> TASK OBJECTIVE:
From the records below, copy out exactly the lines from the one containing "to modern OpenGL." to the one containing "inside volumetric shaders.", both included. Add nothing else.

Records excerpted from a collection
==========
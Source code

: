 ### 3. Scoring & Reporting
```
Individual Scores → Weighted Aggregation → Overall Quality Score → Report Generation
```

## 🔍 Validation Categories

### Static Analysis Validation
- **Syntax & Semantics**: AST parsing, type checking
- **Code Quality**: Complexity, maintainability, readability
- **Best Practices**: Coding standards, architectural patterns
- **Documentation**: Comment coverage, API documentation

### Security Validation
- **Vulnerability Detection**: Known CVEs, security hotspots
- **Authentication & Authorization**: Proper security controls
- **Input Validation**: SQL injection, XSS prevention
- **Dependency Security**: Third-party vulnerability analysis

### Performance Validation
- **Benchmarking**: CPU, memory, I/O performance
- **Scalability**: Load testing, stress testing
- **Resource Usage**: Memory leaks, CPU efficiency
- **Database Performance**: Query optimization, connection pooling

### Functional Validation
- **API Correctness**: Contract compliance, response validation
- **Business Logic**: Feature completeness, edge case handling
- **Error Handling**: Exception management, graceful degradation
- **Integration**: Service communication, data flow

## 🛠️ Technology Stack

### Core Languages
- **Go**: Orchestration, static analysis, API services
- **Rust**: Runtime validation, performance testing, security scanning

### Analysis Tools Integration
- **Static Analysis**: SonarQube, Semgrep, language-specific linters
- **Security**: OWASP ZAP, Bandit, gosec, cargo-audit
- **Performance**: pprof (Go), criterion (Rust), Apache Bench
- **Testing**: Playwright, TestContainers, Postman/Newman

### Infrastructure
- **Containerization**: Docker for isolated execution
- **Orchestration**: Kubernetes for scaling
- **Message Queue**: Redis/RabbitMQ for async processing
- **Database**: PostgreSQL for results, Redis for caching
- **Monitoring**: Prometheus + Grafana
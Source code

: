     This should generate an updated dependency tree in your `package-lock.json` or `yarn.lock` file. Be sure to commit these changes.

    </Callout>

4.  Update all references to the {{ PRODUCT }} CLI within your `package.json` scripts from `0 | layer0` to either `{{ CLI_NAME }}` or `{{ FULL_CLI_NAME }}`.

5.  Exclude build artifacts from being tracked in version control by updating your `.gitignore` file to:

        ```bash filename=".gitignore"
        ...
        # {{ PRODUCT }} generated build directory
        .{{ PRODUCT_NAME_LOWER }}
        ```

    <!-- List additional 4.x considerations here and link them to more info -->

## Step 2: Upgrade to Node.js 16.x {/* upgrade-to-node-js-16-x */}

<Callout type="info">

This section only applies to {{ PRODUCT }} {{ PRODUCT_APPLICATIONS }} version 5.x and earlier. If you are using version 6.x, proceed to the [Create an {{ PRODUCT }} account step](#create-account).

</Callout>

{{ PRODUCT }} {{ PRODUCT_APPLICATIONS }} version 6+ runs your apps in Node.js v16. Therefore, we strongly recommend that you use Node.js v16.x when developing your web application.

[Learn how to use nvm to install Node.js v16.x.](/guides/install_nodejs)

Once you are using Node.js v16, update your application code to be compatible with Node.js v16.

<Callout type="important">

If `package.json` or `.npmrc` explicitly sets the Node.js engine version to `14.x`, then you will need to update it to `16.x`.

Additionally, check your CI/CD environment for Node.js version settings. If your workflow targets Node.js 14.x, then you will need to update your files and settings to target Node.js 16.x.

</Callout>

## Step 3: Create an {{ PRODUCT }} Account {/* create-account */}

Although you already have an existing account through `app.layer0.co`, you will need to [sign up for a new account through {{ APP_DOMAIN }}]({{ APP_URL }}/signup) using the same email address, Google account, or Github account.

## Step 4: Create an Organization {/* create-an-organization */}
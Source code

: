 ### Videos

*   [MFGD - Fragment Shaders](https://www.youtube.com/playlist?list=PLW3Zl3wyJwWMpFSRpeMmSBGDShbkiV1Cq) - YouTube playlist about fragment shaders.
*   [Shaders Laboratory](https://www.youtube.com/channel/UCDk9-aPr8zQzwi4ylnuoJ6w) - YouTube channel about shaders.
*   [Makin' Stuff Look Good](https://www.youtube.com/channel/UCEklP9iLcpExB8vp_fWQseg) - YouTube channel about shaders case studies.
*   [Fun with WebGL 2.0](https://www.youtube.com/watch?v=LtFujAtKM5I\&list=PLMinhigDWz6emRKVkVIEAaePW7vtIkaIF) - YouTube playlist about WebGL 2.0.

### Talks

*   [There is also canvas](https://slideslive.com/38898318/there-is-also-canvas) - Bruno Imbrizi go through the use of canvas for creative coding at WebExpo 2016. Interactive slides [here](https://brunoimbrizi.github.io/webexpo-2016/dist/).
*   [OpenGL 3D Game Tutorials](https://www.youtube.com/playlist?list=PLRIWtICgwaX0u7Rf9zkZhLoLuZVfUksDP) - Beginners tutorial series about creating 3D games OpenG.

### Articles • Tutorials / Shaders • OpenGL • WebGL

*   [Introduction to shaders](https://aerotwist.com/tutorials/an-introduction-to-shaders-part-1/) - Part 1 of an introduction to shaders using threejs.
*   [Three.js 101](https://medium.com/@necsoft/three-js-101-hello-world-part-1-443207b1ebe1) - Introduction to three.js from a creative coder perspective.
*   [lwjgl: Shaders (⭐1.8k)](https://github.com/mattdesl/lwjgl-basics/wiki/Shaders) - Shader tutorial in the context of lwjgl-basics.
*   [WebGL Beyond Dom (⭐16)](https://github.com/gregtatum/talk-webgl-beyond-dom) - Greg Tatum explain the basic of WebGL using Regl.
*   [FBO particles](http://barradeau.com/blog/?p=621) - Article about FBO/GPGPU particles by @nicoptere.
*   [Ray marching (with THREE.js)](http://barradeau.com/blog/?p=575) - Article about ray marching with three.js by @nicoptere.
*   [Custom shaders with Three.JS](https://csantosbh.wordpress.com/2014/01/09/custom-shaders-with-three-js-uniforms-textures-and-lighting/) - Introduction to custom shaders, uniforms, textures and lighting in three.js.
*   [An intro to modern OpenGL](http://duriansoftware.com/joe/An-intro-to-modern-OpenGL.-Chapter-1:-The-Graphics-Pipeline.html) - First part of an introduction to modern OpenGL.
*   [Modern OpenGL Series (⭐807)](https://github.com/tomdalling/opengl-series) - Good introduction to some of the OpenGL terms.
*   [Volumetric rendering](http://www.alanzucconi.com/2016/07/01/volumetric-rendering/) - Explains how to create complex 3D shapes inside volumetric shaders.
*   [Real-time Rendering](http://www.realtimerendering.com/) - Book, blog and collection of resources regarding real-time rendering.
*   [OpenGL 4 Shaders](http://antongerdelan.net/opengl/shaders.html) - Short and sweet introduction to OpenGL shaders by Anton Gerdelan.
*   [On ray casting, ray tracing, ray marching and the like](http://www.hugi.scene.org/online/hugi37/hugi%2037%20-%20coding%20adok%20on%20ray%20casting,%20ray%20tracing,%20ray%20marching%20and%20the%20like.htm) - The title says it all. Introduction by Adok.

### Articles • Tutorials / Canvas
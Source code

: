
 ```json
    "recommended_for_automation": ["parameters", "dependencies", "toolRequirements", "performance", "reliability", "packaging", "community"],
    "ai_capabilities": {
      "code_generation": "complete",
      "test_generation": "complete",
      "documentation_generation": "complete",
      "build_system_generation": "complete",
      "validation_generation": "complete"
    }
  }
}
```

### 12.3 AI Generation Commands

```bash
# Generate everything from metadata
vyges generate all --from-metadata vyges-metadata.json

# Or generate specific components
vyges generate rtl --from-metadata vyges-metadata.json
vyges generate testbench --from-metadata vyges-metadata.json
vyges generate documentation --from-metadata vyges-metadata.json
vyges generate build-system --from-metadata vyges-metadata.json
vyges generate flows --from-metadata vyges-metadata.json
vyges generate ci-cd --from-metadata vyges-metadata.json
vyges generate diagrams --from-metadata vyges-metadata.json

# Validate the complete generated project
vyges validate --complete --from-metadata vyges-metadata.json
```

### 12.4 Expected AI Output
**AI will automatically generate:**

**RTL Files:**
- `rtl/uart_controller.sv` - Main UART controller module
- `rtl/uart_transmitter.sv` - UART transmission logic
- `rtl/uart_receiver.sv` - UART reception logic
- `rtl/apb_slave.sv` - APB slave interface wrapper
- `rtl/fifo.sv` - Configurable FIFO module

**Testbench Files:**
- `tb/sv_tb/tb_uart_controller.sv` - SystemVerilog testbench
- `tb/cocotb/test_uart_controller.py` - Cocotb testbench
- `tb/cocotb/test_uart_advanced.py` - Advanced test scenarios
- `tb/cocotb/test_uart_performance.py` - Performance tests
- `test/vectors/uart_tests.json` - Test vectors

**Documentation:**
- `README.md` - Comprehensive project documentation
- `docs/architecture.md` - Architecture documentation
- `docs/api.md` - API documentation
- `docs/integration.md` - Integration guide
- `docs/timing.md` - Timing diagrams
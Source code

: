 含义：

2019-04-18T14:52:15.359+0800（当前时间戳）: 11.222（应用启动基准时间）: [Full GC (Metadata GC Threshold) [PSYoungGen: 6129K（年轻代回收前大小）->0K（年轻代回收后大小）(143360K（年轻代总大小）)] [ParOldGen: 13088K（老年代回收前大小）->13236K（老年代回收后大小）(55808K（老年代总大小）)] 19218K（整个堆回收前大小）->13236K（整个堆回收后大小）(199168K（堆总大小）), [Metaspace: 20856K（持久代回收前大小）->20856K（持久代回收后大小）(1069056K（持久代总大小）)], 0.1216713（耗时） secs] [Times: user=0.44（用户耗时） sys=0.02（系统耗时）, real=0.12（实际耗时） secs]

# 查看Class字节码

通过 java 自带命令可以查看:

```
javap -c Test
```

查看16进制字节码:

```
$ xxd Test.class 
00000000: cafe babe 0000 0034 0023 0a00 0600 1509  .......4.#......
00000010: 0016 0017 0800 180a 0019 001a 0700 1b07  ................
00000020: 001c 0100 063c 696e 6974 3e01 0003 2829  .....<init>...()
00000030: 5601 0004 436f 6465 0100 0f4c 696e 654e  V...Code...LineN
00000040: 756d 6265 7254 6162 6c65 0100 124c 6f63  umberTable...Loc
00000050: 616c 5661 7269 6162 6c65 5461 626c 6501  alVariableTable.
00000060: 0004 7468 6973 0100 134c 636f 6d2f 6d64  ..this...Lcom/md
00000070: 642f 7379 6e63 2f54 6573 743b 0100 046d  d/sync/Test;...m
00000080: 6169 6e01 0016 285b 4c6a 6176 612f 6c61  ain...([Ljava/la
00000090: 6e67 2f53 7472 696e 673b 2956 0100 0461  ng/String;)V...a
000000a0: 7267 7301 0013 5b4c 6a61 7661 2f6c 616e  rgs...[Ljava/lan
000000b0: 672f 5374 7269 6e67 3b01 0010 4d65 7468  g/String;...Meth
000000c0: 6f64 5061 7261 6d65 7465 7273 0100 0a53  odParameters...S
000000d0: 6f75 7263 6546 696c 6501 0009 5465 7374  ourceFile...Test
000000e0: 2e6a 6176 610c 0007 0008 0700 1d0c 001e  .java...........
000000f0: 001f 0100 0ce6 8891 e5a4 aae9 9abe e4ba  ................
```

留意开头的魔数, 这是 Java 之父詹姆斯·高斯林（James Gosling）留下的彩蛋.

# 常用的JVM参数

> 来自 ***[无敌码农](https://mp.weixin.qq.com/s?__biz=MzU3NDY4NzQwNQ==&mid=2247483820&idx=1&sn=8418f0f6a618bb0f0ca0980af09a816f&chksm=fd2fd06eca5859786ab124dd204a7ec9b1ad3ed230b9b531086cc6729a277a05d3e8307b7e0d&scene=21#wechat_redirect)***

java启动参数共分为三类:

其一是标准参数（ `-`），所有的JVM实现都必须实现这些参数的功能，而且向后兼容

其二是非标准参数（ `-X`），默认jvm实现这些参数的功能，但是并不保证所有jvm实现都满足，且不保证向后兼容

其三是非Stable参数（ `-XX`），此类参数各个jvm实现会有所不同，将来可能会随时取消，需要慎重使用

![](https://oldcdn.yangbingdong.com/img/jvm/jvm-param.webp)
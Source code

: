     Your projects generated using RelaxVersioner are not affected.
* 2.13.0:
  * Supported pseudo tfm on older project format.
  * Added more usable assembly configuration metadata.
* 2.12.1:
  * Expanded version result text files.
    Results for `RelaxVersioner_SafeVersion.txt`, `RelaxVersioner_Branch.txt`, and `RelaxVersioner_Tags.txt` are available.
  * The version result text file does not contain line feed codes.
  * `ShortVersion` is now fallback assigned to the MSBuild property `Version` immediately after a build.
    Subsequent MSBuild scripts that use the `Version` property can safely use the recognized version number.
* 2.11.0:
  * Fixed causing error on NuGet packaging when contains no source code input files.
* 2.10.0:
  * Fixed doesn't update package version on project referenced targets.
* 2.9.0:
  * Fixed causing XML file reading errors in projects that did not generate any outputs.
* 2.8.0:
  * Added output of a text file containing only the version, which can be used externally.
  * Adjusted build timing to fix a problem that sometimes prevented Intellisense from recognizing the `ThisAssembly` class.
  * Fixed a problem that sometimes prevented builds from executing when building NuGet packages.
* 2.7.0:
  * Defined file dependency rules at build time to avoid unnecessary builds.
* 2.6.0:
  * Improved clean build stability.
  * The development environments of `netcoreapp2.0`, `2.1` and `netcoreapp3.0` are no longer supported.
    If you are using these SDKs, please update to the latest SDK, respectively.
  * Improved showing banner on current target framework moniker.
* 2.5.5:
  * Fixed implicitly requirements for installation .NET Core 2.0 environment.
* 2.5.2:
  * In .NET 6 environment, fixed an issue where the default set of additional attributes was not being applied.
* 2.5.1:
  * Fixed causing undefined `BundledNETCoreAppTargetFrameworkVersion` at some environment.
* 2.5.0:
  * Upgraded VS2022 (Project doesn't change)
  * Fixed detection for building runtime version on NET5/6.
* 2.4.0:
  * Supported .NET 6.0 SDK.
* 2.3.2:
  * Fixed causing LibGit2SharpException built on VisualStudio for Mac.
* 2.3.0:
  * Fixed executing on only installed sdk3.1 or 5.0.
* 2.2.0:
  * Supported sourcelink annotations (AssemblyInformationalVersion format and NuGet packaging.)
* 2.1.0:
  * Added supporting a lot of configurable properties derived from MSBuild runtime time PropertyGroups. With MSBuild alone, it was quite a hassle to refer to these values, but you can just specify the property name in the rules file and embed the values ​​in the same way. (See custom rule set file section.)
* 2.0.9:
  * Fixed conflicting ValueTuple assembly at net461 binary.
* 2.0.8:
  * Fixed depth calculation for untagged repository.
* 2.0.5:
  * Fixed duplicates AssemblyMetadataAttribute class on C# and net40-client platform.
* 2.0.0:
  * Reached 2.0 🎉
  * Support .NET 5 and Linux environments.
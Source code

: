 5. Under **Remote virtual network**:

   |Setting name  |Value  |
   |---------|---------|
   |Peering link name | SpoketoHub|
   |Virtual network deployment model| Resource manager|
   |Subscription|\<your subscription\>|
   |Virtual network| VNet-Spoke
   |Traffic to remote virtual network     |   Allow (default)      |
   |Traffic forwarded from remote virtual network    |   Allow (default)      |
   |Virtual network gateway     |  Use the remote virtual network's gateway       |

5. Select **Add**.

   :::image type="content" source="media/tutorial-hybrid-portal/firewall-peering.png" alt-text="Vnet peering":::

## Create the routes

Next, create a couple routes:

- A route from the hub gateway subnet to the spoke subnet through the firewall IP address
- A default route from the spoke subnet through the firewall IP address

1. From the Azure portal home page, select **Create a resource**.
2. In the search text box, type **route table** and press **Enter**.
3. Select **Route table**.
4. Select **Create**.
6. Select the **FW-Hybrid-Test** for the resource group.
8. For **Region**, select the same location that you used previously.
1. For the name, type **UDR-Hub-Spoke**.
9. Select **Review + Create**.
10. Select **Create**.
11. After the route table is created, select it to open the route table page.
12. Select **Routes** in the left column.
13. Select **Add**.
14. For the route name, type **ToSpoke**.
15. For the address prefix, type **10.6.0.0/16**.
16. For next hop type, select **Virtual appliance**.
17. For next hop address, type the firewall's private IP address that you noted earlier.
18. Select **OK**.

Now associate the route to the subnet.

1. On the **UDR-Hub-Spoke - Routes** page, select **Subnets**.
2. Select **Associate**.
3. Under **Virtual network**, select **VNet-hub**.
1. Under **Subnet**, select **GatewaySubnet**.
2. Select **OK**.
==========
> EXERCISE SOLUTION:
*   [An intro to modern OpenGL](http://duriansoftware.com/joe/An-intro-to-modern-OpenGL.-Chapter-1:-The-Graphics-Pipeline.html) - First part of an introduction to modern OpenGL.
*   [Modern OpenGL Series (⭐807)](https://github.com/tomdalling/opengl-series) - Good introduction to some of the OpenGL terms.
*   [Volumetric rendering](http://www.alanzucconi.com/2016/07/01/volumetric-rendering/) - Explains how to create complex 3D shapes inside volumetric shaders.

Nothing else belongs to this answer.